A module is used to group interfaces and other definitions (including other modules) into logical units. This is also useful because a module defines a naming scope, i.e., names that are defined within a module do not clash with names defined outside the module. Modules can thus be used to structure a system in manageable units.
// IDL
module Bank {
interface BankAccount: Account {
oneway void Insert (in double amount);
boolean Withdraw (in double amount,
out double newBalance);
};
interface Cashier {
oneway void CloseAccount (in Account acc);
Account NewAccount (in string owner);
};
};
Modules and to some extent interfaces are used to structure an IDL specification, but there are several other basic concepts that are equally important, such as types, constants, and exceptions.

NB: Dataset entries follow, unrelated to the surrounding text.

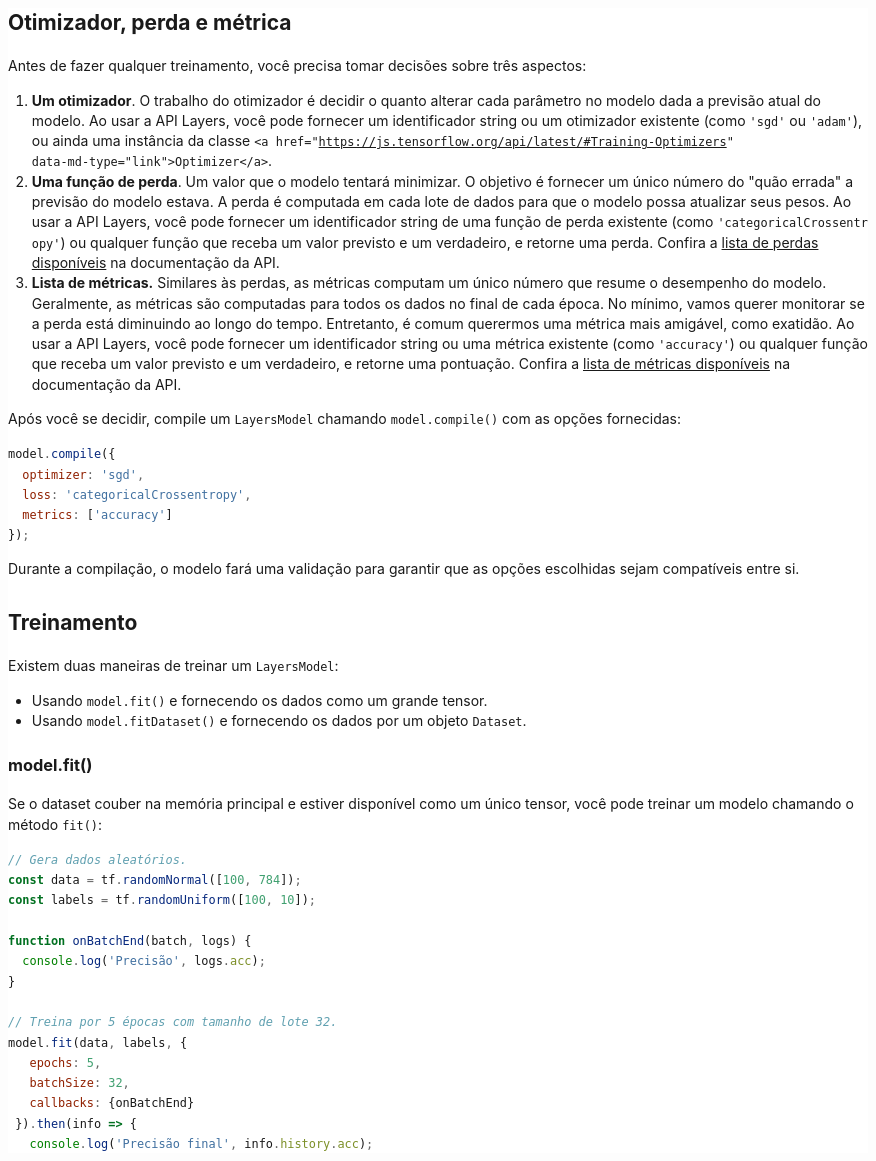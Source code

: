 ## Otimizador, perda e métrica

Antes de fazer qualquer treinamento, você precisa tomar decisões sobre três aspectos:

1. **Um otimizador**. O trabalho do otimizador é decidir o quanto alterar cada parâmetro no modelo dada a previsão atual do modelo. Ao usar a API Layers, você pode fornecer um identificador string ou um otimizador existente (como `'sgd'` ou `'adam'`), ou ainda uma instância da classe  <code>&lt;a href="https://js.tensorflow.org/api/latest/#Training-Optimizers" data-md-type="link"&gt;Optimizer&lt;/a&gt;</code>.
2. <strong>Uma função de perda</strong>. Um valor que o modelo tentará minimizar. O objetivo é fornecer um único número do "quão errada" a previsão do modelo estava. A perda é computada em cada lote de dados para que o modelo possa atualizar seus pesos. Ao usar a API Layers, você pode fornecer um identificador string de uma função de perda existente (como  <code>'categoricalCrossentropy'</code>) ou qualquer função que receba um valor previsto e um verdadeiro, e retorne uma perda. Confira a [lista de perdas disponíveis](https://js.tensorflow.org/api/latest/#Training-Losses) na documentação da API.
3. <strong>Lista de métricas.</strong> Similares às perdas, as métricas computam um único número que resume o desempenho do modelo. Geralmente, as métricas são computadas para todos os dados no final de cada época. No mínimo, vamos querer monitorar se a perda está diminuindo ao longo do tempo. Entretanto, é comum querermos uma métrica mais amigável, como exatidão. Ao usar a API Layers, você pode fornecer um identificador string ou uma métrica existente  (como <code>'accuracy'</code>) ou qualquer função que receba um valor previsto e um verdadeiro, e retorne uma pontuação. Confira a [lista de métricas disponíveis](https://js.tensorflow.org/api/latest/#Metrics) na documentação da API.

Após você se decidir, compile um <code>LayersModel</code> chamando <code>model.compile()</code> com as opções fornecidas:

```js
model.compile({
  optimizer: 'sgd',
  loss: 'categoricalCrossentropy',
  metrics: ['accuracy']
});
```

Durante a compilação, o modelo fará uma validação para garantir que as opções escolhidas sejam compatíveis entre si.

## Treinamento

Existem duas maneiras de treinar um `LayersModel`:

- Usando `model.fit()` e fornecendo os dados como um grande tensor.
- Usando `model.fitDataset()` e fornecendo os dados por um objeto `Dataset`.

### model.fit()

Se o dataset couber na memória principal e estiver disponível como um único tensor, você pode treinar um modelo chamando o método `fit()`:

```js
// Gera dados aleatórios.
const data = tf.randomNormal([100, 784]);
const labels = tf.randomUniform([100, 10]);

function onBatchEnd(batch, logs) {
  console.log('Precisão', logs.acc);
}

// Treina por 5 épocas com tamanho de lote 32.
model.fit(data, labels, {
   epochs: 5,
   batchSize: 32,
   callbacks: {onBatchEnd}
 }).then(info => {
   console.log('Precisão final', info.history.acc);
```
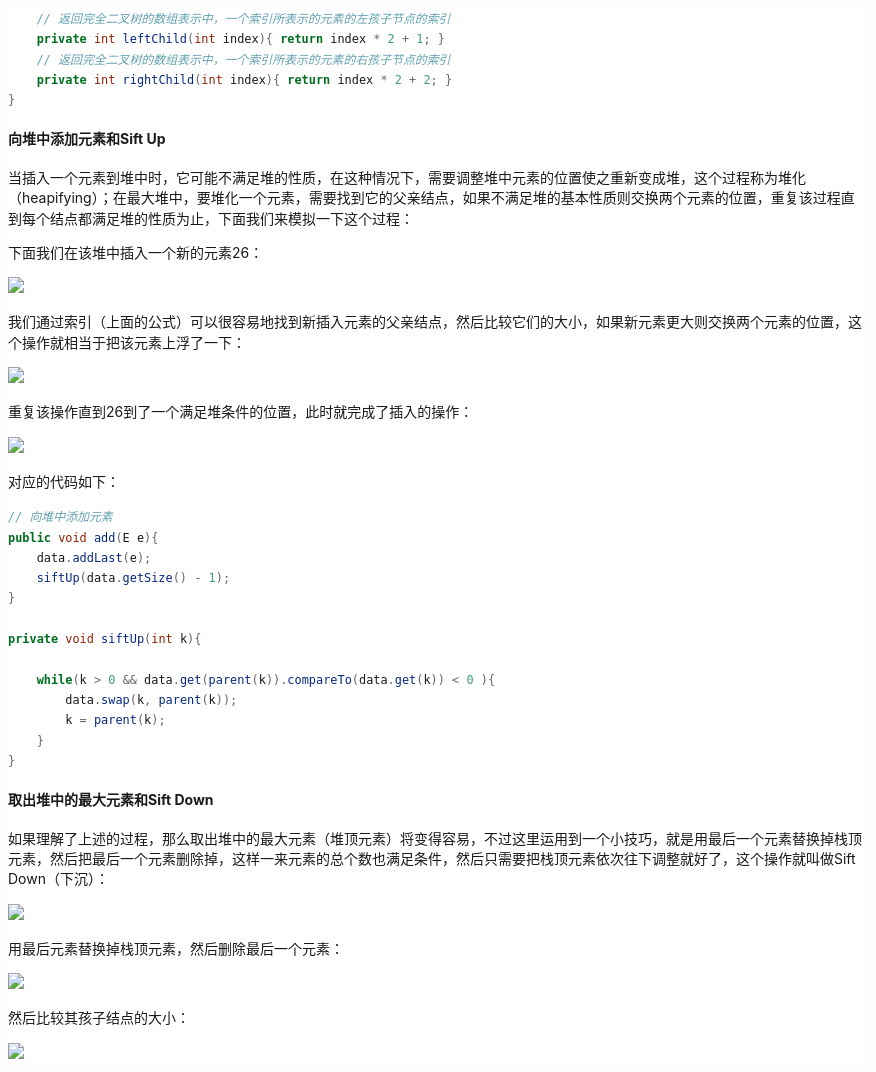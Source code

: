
 ```java
    // 返回完全二叉树的数组表示中，一个索引所表示的元素的左孩子节点的索引
    private int leftChild(int index){ return index * 2 + 1; }
    // 返回完全二叉树的数组表示中，一个索引所表示的元素的右孩子节点的索引
    private int rightChild(int index){ return index * 2 + 2; }
}
```
#### 向堆中添加元素和Sift Up

当插入一个元素到堆中时，它可能不满足堆的性质，在这种情况下，需要调整堆中元素的位置使之重新变成堆，这个过程称为堆化（heapifying）；在最大堆中，要堆化一个元素，需要找到它的父亲结点，如果不满足堆的基本性质则交换两个元素的位置，重复该过程直到每个结点都满足堆的性质为止，下面我们来模拟一下这个过程：

下面我们在该堆中插入一个新的元素26：

![][5]

我们通过索引（上面的公式）可以很容易地找到新插入元素的父亲结点，然后比较它们的大小，如果新元素更大则交换两个元素的位置，这个操作就相当于把该元素上浮了一下：

![][6]

重复该操作直到26到了一个满足堆条件的位置，此时就完成了插入的操作：

![][7]

对应的代码如下：

```java
// 向堆中添加元素
public void add(E e){
    data.addLast(e);
    siftUp(data.getSize() - 1);
}

private void siftUp(int k){

    while(k > 0 && data.get(parent(k)).compareTo(data.get(k)) < 0 ){
        data.swap(k, parent(k));
        k = parent(k);
    }
}
```
#### 取出堆中的最大元素和Sift Down

如果理解了上述的过程，那么取出堆中的最大元素（堆顶元素）将变得容易，不过这里运用到一个小技巧，就是用最后一个元素替换掉栈顶元素，然后把最后一个元素删除掉，这样一来元素的总个数也满足条件，然后只需要把栈顶元素依次往下调整就好了，这个操作就叫做Sift Down（下沉）：

![][8]

用最后元素替换掉栈顶元素，然后删除最后一个元素：

![][9]

然后比较其孩子结点的大小：

![][10]


[0]: ./img/7896890-bf78bc61f021e9a2.png
[1]: ./img/7896890-c7a72a722781c0e2.png
[2]: ./img/7896890-38d8a1a70f849b1f.png
[3]: ./img/7896890-fdb654f7e2cefeb3.png
[4]: ./img/7896890-0bce039cf9634ddf.png
[5]: ./img/7896890-8b5d6249f0f62e7a.png
[6]: ./img/7896890-4965871de80dafc7.png
[7]: ./img/7896890-16fd4f5a344d152f.png
[8]: ./img/7896890-0fa8fb28068d6c91.png
[9]: ./img/7896890-fda14df231db5714.png
[10]: ./img/7896890-bf5de8b9e00bbefb.png
[11]: ./img/7896890-0e9ae028105f1db9.png
[12]: ./img/7896890-b01aa0bb1f918d43.png
[13]: ./img/7896890-497dfbd2a9ab2628.png
[14]: ./img/7896890-c1b4a31fa0c2d3d9.png
[15]: ./img/7896890-fc8bcfb5d5c3f4c7.png
[16]: ./img/7896890-888351adffccd447.png
[17]: ./img/7896890-5b12380ddeb1ad61.png
[18]: ./img/7896890-1513ebd00b08fdce.png
[19]: ./img/7896890-7dc7d63d91b1a2e6.png
[20]: ./img/7896890-a2fecf661fbbb4da.png
[21]: ./img/7896890-c3bf5d69077f945b.png
[22]: ./img/7896890-171dbeff0098e005.png
[23]: ./img/7896890-6f2e952994489240.png
[24]: ./img/7896890-fa507452d5527f0d.png
[25]: ./img/7896890-58cbfc45655c8a5c.png
[26]: ./img/7896890-c8b5b908847cbf75.png
[27]: ./img/7896890-ab7352ea3090669b.png
[100]: https://www.jianshu.com/u/a40d61a49221
[101]: https://github.com/wmyskxz/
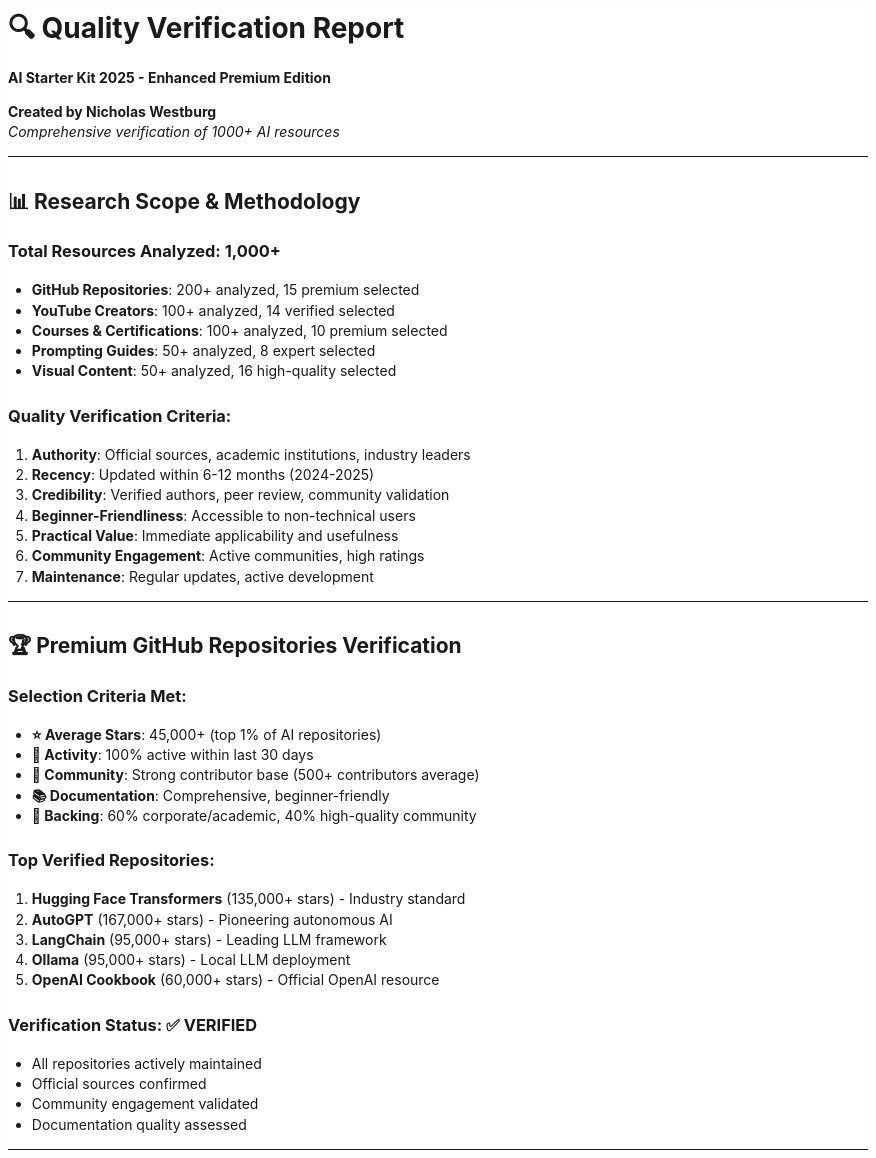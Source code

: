 # 🔍 Quality Verification Report
**AI Starter Kit 2025 - Enhanced Premium Edition**

**Created by Nicholas Westburg**  
*Comprehensive verification of 1000+ AI resources*

---

## 📊 **Research Scope & Methodology**

### **Total Resources Analyzed**: 1,000+
- **GitHub Repositories**: 200+ analyzed, 15 premium selected
- **YouTube Creators**: 100+ analyzed, 14 verified selected  
- **Courses & Certifications**: 100+ analyzed, 10 premium selected
- **Prompting Guides**: 50+ analyzed, 8 expert selected
- **Visual Content**: 50+ analyzed, 16 high-quality selected

### **Quality Verification Criteria**:
1. **Authority**: Official sources, academic institutions, industry leaders
2. **Recency**: Updated within 6-12 months (2024-2025)
3. **Credibility**: Verified authors, peer review, community validation
4. **Beginner-Friendliness**: Accessible to non-technical users
5. **Practical Value**: Immediate applicability and usefulness
6. **Community Engagement**: Active communities, high ratings
7. **Maintenance**: Regular updates, active development

---

## 🏆 **Premium GitHub Repositories Verification**

### **Selection Criteria Met**:
- **⭐ Average Stars**: 45,000+ (top 1% of AI repositories)
- **🔄 Activity**: 100% active within last 30 days
- **👥 Community**: Strong contributor base (500+ contributors average)
- **📚 Documentation**: Comprehensive, beginner-friendly
- **🏢 Backing**: 60% corporate/academic, 40% high-quality community

### **Top Verified Repositories**:
1. **Hugging Face Transformers** (135,000+ stars) - Industry standard
2. **AutoGPT** (167,000+ stars) - Pioneering autonomous AI
3. **LangChain** (95,000+ stars) - Leading LLM framework
4. **Ollama** (95,000+ stars) - Local LLM deployment
5. **OpenAI Cookbook** (60,000+ stars) - Official OpenAI resource

### **Verification Status**: ✅ **VERIFIED**
- All repositories actively maintained
- Official sources confirmed
- Community engagement validated
- Documentation quality assessed

---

There are many predefined basic types in IDL, and they are used as the basic building blocks when creating new types: long, short, unsigned long, unsigned short, double, float, boolean, char, octet, and any. Furthermore, there are several concepts that can be used to build more complex types: struct, enum, union, sequence, string, and array. These types are used when defining parameters to operations, and when defining attributes.
It is also possible to define new types using the keyword typedef, just like in C++.
If a value should be constant in both the server and the client, it is possible to assign constant values in IDL by using the keyword const.
Error handling is managed by using exceptions. An operation may raise previously defined exceptions if anything goes wrong in order to inform the client of the error, but there also exists a set of predefined standard exceptions that can always be raised.
// IDL
interface AlternativeCashier {
exception reject {
string reason;
};
Account NewAccount (in string owner) raises (reject);
};
An example of a user defined exception is shown in Example 6; if an attempt is made to create a new account, but fails, the client can then determine how to proceed by examining the returned exception.
ASN.1, described in [6], stands for Abstract Syntax Notation One. ASN.1 is a language for the specification of data types and values. ASN.1 is very popular for the specification of data in telecommunication protocols and services, especially in higher (i.e. application oriented) layers. Many telecommunication standards are based on ASN.1. Also TTCN is based on ASN.1. An example of an ASN.1 module is shown below.
ProtocolData DEFINITIONS ::=
BEGIN
- - contains data definitions for an example protocol
CheckSum ::= INTEGER (0..65535)
DataField ::= OCTET STRING (SIZE (0..56))
PDU ::= SEQUENCE {
sequenceNr INTEGER (0..255),
dataField DataField,
checksum CheckSum OPTIONAL }
END
A strong point of ASN.1 is that there are encoding rules that define how an ASN.1 data value is encoded to bits, the most well-known being the Basic Encoding Rules. From an ASN.1 data type definition, functions can be automatically generated that take care of the coding and decoding.
An ASN.1 definition can be imported into SDL as if it was a package. When an ASN.1 data type is imported into SDL, automatically a set of operators that is defined in Z.105 [8] is available for that type.
It is recommended to use ASN.1 for the specification of parameters of signals to/from the environment of the SDL system, especially when encoding rules are to be applied on such signals, or when a TTCN test suite is to be developed. In the latter case the ASN.1 definitions can be directly reused in the TTCN test suite.